Jan. 22 2008 7:50 AM

The Wire Final Season


Dear Jeff,

Thank you for figuring out why Alma's early-edition odyssey bugged me so much! A real Alma wouldn't even have woken up early to see her story. She would have checked the Web site at midnight the night before, when the paper went live (and then immediately updated her Facebook  status to read "Alma Gutierrez is getting screwed by her editors," and Twittered same to 135 friends). Heck, the single act of her logging onto the free Sun Web site rather than schlepping out to buy the paper would have explained more about the newspaper crisis than 17 close-ups of Whiting's I'm-an-asshole suspenders ever could.

David Plotz David Plotz

David Plotz is the CEO of Atlas Obscura and host of the Slate Political Gabfest.


It's weird that The Wire clings to a 1999 vision of the newspaper—no e-mail, no texting, barely even cell phones—when it's so incredibly au courant about the practices of drug dealers. According to one of the 18 zillion Wire articles from the past couple of weeks (though I can't remember which one), New York gangbangers actually watch the show for tips on how to avoid cell-phone wiretaps and other popo surveillance.

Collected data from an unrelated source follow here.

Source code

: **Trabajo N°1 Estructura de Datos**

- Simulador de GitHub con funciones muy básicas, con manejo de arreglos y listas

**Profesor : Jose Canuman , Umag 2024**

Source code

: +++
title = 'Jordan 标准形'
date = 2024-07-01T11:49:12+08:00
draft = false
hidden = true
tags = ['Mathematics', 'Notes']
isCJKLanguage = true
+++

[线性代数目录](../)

Its newspaper Luddism gives me another thought: The Wire is in many ways the useful counterpoint to another cultic TV show that began around the same time, 24. In 24, conspiracies are everywhere and institutions are corrupt, but technology is omnipotent and the individual can triumph. In The Wire, conspiracies are everywhere and institutions are corrupt, but technology always betrays us, and the individual can never triumph. All anyone can hope for is sheltered, private happiness. Needless to say, I find The Wire much truer to the world I live in. (Hmm, does this help explain why 24 is revered by Republicans and TheWire by Democrats? I have to think about that.) 

I'm not a newspaper guy, and I lack the profound emotional connection to them that drives Simon. So, I'm skeptical about this newspaper nostalgia. Our mutual friend and Slate media critic Jack Shafer has explained that the newspaper glory years—1950s through the '80s, right Jack?—were anomalous, a period of artificially high profits that allowed papers to overstaff, throw resources into huge projects, and avoid the exigencies that plague most competitive businesses. So, maybe what's happening now isn't a rape, but a long overdue correction. And maybe it's not true that smaller newspapers mean less journalism—or even less great journalism. Web journalism is thriving. So is magazine journalism. Public radio is bigger and better than ever. It's true that they're not the same as newspaper journalism. Certain wonderful kinds of newspaper stories don't get done anymore. On the other hand, it doesn't mean they're worse. I like Thomas Edsall  even more as a blogger and political analyst at the Huffington Post than I did when he was a campaign-finance reporter for the Washington Post.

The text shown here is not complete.